BEGIN DATA FOR THE TASK

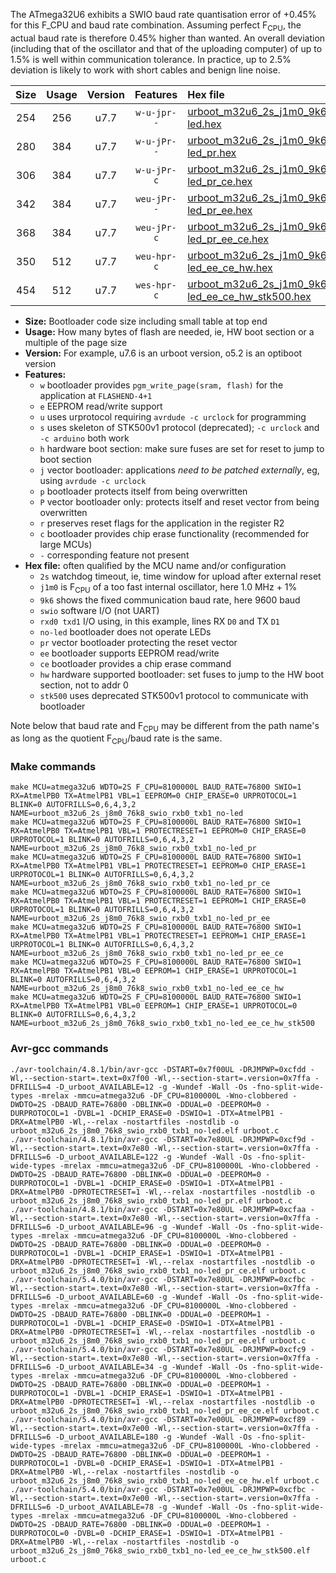 The ATmega32U6 exhibits a SWIO baud rate quantisation error of +0.45% for this F_CPU and baud rate combination. Assuming perfect F<sub>CPU</sub>, the actual baud rate is therefore 0.45% higher than wanted. An overall deviation (including that of the oscillator and that of the uploading computer) of up to 1.5% is well within communication tolerance. In practice, up to 2.5% deviation is likely to work with short cables and benign line noise.

|Size|Usage|Version|Features|Hex file|
|:-:|:-:|:-:|:-:|:--|
|254|256|u7.7|`w-u-jpr--`|[urboot_m32u6_2s_j1m0_9k6_swio_rxb0_txb1_no-led.hex](https://raw.githubusercontent.com/stefanrueger/urboot.hex/main/mcus/atmega32u6/watchdog_2_s/internal_oscillator_j%2B1.25%25/%2B1m000000_hz/%2B%2B%2B9k6_baud/swio_rxb0_txb1/no-led/urboot_m32u6_2s_j1m0_9k6_swio_rxb0_txb1_no-led.hex)|
|280|384|u7.7|`w-u-jPr--`|[urboot_m32u6_2s_j1m0_9k6_swio_rxb0_txb1_no-led_pr.hex](https://raw.githubusercontent.com/stefanrueger/urboot.hex/main/mcus/atmega32u6/watchdog_2_s/internal_oscillator_j%2B1.25%25/%2B1m000000_hz/%2B%2B%2B9k6_baud/swio_rxb0_txb1/no-led/urboot_m32u6_2s_j1m0_9k6_swio_rxb0_txb1_no-led_pr.hex)|
|306|384|u7.7|`w-u-jPr-c`|[urboot_m32u6_2s_j1m0_9k6_swio_rxb0_txb1_no-led_pr_ce.hex](https://raw.githubusercontent.com/stefanrueger/urboot.hex/main/mcus/atmega32u6/watchdog_2_s/internal_oscillator_j%2B1.25%25/%2B1m000000_hz/%2B%2B%2B9k6_baud/swio_rxb0_txb1/no-led/urboot_m32u6_2s_j1m0_9k6_swio_rxb0_txb1_no-led_pr_ce.hex)|
|342|384|u7.7|`weu-jPr--`|[urboot_m32u6_2s_j1m0_9k6_swio_rxb0_txb1_no-led_pr_ee.hex](https://raw.githubusercontent.com/stefanrueger/urboot.hex/main/mcus/atmega32u6/watchdog_2_s/internal_oscillator_j%2B1.25%25/%2B1m000000_hz/%2B%2B%2B9k6_baud/swio_rxb0_txb1/no-led/urboot_m32u6_2s_j1m0_9k6_swio_rxb0_txb1_no-led_pr_ee.hex)|
|368|384|u7.7|`weu-jPr-c`|[urboot_m32u6_2s_j1m0_9k6_swio_rxb0_txb1_no-led_pr_ee_ce.hex](https://raw.githubusercontent.com/stefanrueger/urboot.hex/main/mcus/atmega32u6/watchdog_2_s/internal_oscillator_j%2B1.25%25/%2B1m000000_hz/%2B%2B%2B9k6_baud/swio_rxb0_txb1/no-led/urboot_m32u6_2s_j1m0_9k6_swio_rxb0_txb1_no-led_pr_ee_ce.hex)|
|350|512|u7.7|`weu-hpr-c`|[urboot_m32u6_2s_j1m0_9k6_swio_rxb0_txb1_no-led_ee_ce_hw.hex](https://raw.githubusercontent.com/stefanrueger/urboot.hex/main/mcus/atmega32u6/watchdog_2_s/internal_oscillator_j%2B1.25%25/%2B1m000000_hz/%2B%2B%2B9k6_baud/swio_rxb0_txb1/no-led/urboot_m32u6_2s_j1m0_9k6_swio_rxb0_txb1_no-led_ee_ce_hw.hex)|
|454|512|u7.7|`wes-hpr-c`|[urboot_m32u6_2s_j1m0_9k6_swio_rxb0_txb1_no-led_ee_ce_hw_stk500.hex](https://raw.githubusercontent.com/stefanrueger/urboot.hex/main/mcus/atmega32u6/watchdog_2_s/internal_oscillator_j%2B1.25%25/%2B1m000000_hz/%2B%2B%2B9k6_baud/swio_rxb0_txb1/no-led/urboot_m32u6_2s_j1m0_9k6_swio_rxb0_txb1_no-led_ee_ce_hw_stk500.hex)|

- **Size:** Bootloader code size including small table at top end
- **Usage:** How many bytes of flash are needed, ie, HW boot section or a multiple of the page size
- **Version:** For example, u7.6 is an urboot version, o5.2 is an optiboot version
- **Features:**
  + `w` bootloader provides `pgm_write_page(sram, flash)` for the application at `FLASHEND-4+1`
  + `e` EEPROM read/write support
  + `u` uses urprotocol requiring `avrdude -c urclock` for programming
  + `s` uses skeleton of STK500v1 protocol (deprecated); `-c urclock` and `-c arduino` both work
  + `h` hardware boot section: make sure fuses are set for reset to jump to boot section
  + `j` vector bootloader: applications *need to be patched externally*, eg, using `avrdude -c urclock`
  + `p` bootloader protects itself from being overwritten
  + `P` vector bootloader only: protects itself and reset vector from being overwritten
  + `r` preserves reset flags for the application in the register R2
  + `c` bootloader provides chip erase functionality (recommended for large MCUs)
  + `-` corresponding feature not present
- **Hex file:** often qualified by the MCU name and/or configuration
  + `2s` watchdog timeout, ie, time window for upload after external reset
  + `j1m0` is F<sub>CPU</sub> of a too fast internal oscillator, here 1.0 MHz + 1%
  + `9k6` shows the fixed communication baud rate, here 9600 baud
  + `swio` software I/O (not UART)
  + `rxd0 txd1` I/O using, in this example, lines RX `D0` and TX `D1`
  + `no-led` bootloader does not operate LEDs
  + `pr` vector bootloader protecting the reset vector
  + `ee` bootloader supports EEPROM read/write
  + `ce` bootloader provides a chip erase command
  + `hw` hardware supported bootloader: set fuses to jump to the HW boot section, not to addr 0
  + `stk500` uses deprecated STK500v1 protocol to communicate with bootloader


Note below that baud rate and F<sub>CPU</sub> may be different from the path name's as long as the quotient F<sub>CPU</sub>/baud rate is the same.

### Make commands
```
make MCU=atmega32u6 WDTO=2S F_CPU=8100000L BAUD_RATE=76800 SWIO=1 RX=AtmelPB0 TX=AtmelPB1 VBL=1 EEPROM=0 CHIP_ERASE=0 URPROTOCOL=1 BLINK=0 AUTOFRILLS=0,6,4,3,2 NAME=urboot_m32u6_2s_j8m0_76k8_swio_rxb0_txb1_no-led
make MCU=atmega32u6 WDTO=2S F_CPU=8100000L BAUD_RATE=76800 SWIO=1 RX=AtmelPB0 TX=AtmelPB1 VBL=1 PROTECTRESET=1 EEPROM=0 CHIP_ERASE=0 URPROTOCOL=1 BLINK=0 AUTOFRILLS=0,6,4,3,2 NAME=urboot_m32u6_2s_j8m0_76k8_swio_rxb0_txb1_no-led_pr
make MCU=atmega32u6 WDTO=2S F_CPU=8100000L BAUD_RATE=76800 SWIO=1 RX=AtmelPB0 TX=AtmelPB1 VBL=1 PROTECTRESET=1 EEPROM=0 CHIP_ERASE=1 URPROTOCOL=1 BLINK=0 AUTOFRILLS=0,6,4,3,2 NAME=urboot_m32u6_2s_j8m0_76k8_swio_rxb0_txb1_no-led_pr_ce
make MCU=atmega32u6 WDTO=2S F_CPU=8100000L BAUD_RATE=76800 SWIO=1 RX=AtmelPB0 TX=AtmelPB1 VBL=1 PROTECTRESET=1 EEPROM=1 CHIP_ERASE=0 URPROTOCOL=1 BLINK=0 AUTOFRILLS=0,6,4,3,2 NAME=urboot_m32u6_2s_j8m0_76k8_swio_rxb0_txb1_no-led_pr_ee
make MCU=atmega32u6 WDTO=2S F_CPU=8100000L BAUD_RATE=76800 SWIO=1 RX=AtmelPB0 TX=AtmelPB1 VBL=1 PROTECTRESET=1 EEPROM=1 CHIP_ERASE=1 URPROTOCOL=1 BLINK=0 AUTOFRILLS=0,6,4,3,2 NAME=urboot_m32u6_2s_j8m0_76k8_swio_rxb0_txb1_no-led_pr_ee_ce
make MCU=atmega32u6 WDTO=2S F_CPU=8100000L BAUD_RATE=76800 SWIO=1 RX=AtmelPB0 TX=AtmelPB1 VBL=0 EEPROM=1 CHIP_ERASE=1 URPROTOCOL=1 BLINK=0 AUTOFRILLS=0,6,4,3,2 NAME=urboot_m32u6_2s_j8m0_76k8_swio_rxb0_txb1_no-led_ee_ce_hw
make MCU=atmega32u6 WDTO=2S F_CPU=8100000L BAUD_RATE=76800 SWIO=1 RX=AtmelPB0 TX=AtmelPB1 VBL=0 EEPROM=1 CHIP_ERASE=1 URPROTOCOL=0 BLINK=0 AUTOFRILLS=0,6,4,3,2 NAME=urboot_m32u6_2s_j8m0_76k8_swio_rxb0_txb1_no-led_ee_ce_hw_stk500
```

### Avr-gcc commands
```
./avr-toolchain/4.8.1/bin/avr-gcc -DSTART=0x7f00UL -DRJMPWP=0xcfdd -Wl,--section-start=.text=0x7f00 -Wl,--section-start=.version=0x7ffa -DFRILLS=4 -D_urboot_AVAILABLE=12 -g -Wundef -Wall -Os -fno-split-wide-types -mrelax -mmcu=atmega32u6 -DF_CPU=8100000L -Wno-clobbered -DWDTO=2S -DBAUD_RATE=76800 -DBLINK=0 -DDUAL=0 -DEEPROM=0 -DURPROTOCOL=1 -DVBL=1 -DCHIP_ERASE=0 -DSWIO=1 -DTX=AtmelPB1 -DRX=AtmelPB0 -Wl,--relax -nostartfiles -nostdlib -o urboot_m32u6_2s_j8m0_76k8_swio_rxb0_txb1_no-led.elf urboot.c
./avr-toolchain/4.8.1/bin/avr-gcc -DSTART=0x7e80UL -DRJMPWP=0xcf9d -Wl,--section-start=.text=0x7e80 -Wl,--section-start=.version=0x7ffa -DFRILLS=6 -D_urboot_AVAILABLE=122 -g -Wundef -Wall -Os -fno-split-wide-types -mrelax -mmcu=atmega32u6 -DF_CPU=8100000L -Wno-clobbered -DWDTO=2S -DBAUD_RATE=76800 -DBLINK=0 -DDUAL=0 -DEEPROM=0 -DURPROTOCOL=1 -DVBL=1 -DCHIP_ERASE=0 -DSWIO=1 -DTX=AtmelPB1 -DRX=AtmelPB0 -DPROTECTRESET=1 -Wl,--relax -nostartfiles -nostdlib -o urboot_m32u6_2s_j8m0_76k8_swio_rxb0_txb1_no-led_pr.elf urboot.c
./avr-toolchain/4.8.1/bin/avr-gcc -DSTART=0x7e80UL -DRJMPWP=0xcfaa -Wl,--section-start=.text=0x7e80 -Wl,--section-start=.version=0x7ffa -DFRILLS=6 -D_urboot_AVAILABLE=96 -g -Wundef -Wall -Os -fno-split-wide-types -mrelax -mmcu=atmega32u6 -DF_CPU=8100000L -Wno-clobbered -DWDTO=2S -DBAUD_RATE=76800 -DBLINK=0 -DDUAL=0 -DEEPROM=0 -DURPROTOCOL=1 -DVBL=1 -DCHIP_ERASE=1 -DSWIO=1 -DTX=AtmelPB1 -DRX=AtmelPB0 -DPROTECTRESET=1 -Wl,--relax -nostartfiles -nostdlib -o urboot_m32u6_2s_j8m0_76k8_swio_rxb0_txb1_no-led_pr_ce.elf urboot.c
./avr-toolchain/5.4.0/bin/avr-gcc -DSTART=0x7e80UL -DRJMPWP=0xcfbc -Wl,--section-start=.text=0x7e80 -Wl,--section-start=.version=0x7ffa -DFRILLS=6 -D_urboot_AVAILABLE=60 -g -Wundef -Wall -Os -fno-split-wide-types -mrelax -mmcu=atmega32u6 -DF_CPU=8100000L -Wno-clobbered -DWDTO=2S -DBAUD_RATE=76800 -DBLINK=0 -DDUAL=0 -DEEPROM=1 -DURPROTOCOL=1 -DVBL=1 -DCHIP_ERASE=0 -DSWIO=1 -DTX=AtmelPB1 -DRX=AtmelPB0 -DPROTECTRESET=1 -Wl,--relax -nostartfiles -nostdlib -o urboot_m32u6_2s_j8m0_76k8_swio_rxb0_txb1_no-led_pr_ee.elf urboot.c
./avr-toolchain/5.4.0/bin/avr-gcc -DSTART=0x7e80UL -DRJMPWP=0xcfc9 -Wl,--section-start=.text=0x7e80 -Wl,--section-start=.version=0x7ffa -DFRILLS=6 -D_urboot_AVAILABLE=34 -g -Wundef -Wall -Os -fno-split-wide-types -mrelax -mmcu=atmega32u6 -DF_CPU=8100000L -Wno-clobbered -DWDTO=2S -DBAUD_RATE=76800 -DBLINK=0 -DDUAL=0 -DEEPROM=1 -DURPROTOCOL=1 -DVBL=1 -DCHIP_ERASE=1 -DSWIO=1 -DTX=AtmelPB1 -DRX=AtmelPB0 -DPROTECTRESET=1 -Wl,--relax -nostartfiles -nostdlib -o urboot_m32u6_2s_j8m0_76k8_swio_rxb0_txb1_no-led_pr_ee_ce.elf urboot.c
./avr-toolchain/5.4.0/bin/avr-gcc -DSTART=0x7e00UL -DRJMPWP=0xcf89 -Wl,--section-start=.text=0x7e00 -Wl,--section-start=.version=0x7ffa -DFRILLS=6 -D_urboot_AVAILABLE=180 -g -Wundef -Wall -Os -fno-split-wide-types -mrelax -mmcu=atmega32u6 -DF_CPU=8100000L -Wno-clobbered -DWDTO=2S -DBAUD_RATE=76800 -DBLINK=0 -DDUAL=0 -DEEPROM=1 -DURPROTOCOL=1 -DVBL=0 -DCHIP_ERASE=1 -DSWIO=1 -DTX=AtmelPB1 -DRX=AtmelPB0 -Wl,--relax -nostartfiles -nostdlib -o urboot_m32u6_2s_j8m0_76k8_swio_rxb0_txb1_no-led_ee_ce_hw.elf urboot.c
./avr-toolchain/5.4.0/bin/avr-gcc -DSTART=0x7e00UL -DRJMPWP=0xcfbc -Wl,--section-start=.text=0x7e00 -Wl,--section-start=.version=0x7ffa -DFRILLS=6 -D_urboot_AVAILABLE=78 -g -Wundef -Wall -Os -fno-split-wide-types -mrelax -mmcu=atmega32u6 -DF_CPU=8100000L -Wno-clobbered -DWDTO=2S -DBAUD_RATE=76800 -DBLINK=0 -DDUAL=0 -DEEPROM=1 -DURPROTOCOL=0 -DVBL=0 -DCHIP_ERASE=1 -DSWIO=1 -DTX=AtmelPB1 -DRX=AtmelPB0 -Wl,--relax -nostartfiles -nostdlib -o urboot_m32u6_2s_j8m0_76k8_swio_rxb0_txb1_no-led_ee_ce_hw_stk500.elf urboot.c
```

END DATA FOR THE TASK

__TASK GOAL__.
With the line that has "uses skeleton of" as the first and the line that has "itself from being overwritten" as the last, repeat exactly that run of lines above and no more.

__YOUR RESPONSE__.
  + `s` uses skeleton of STK500v1 protocol (deprecated); `-c urclock` and `-c arduino` both work
  + `h` hardware boot section: make sure fuses are set for reset to jump to boot section
  + `j` vector bootloader: applications *need to be patched externally*, eg, using `avrdude -c urclock`
  + `p` bootloader protects itself from being overwritten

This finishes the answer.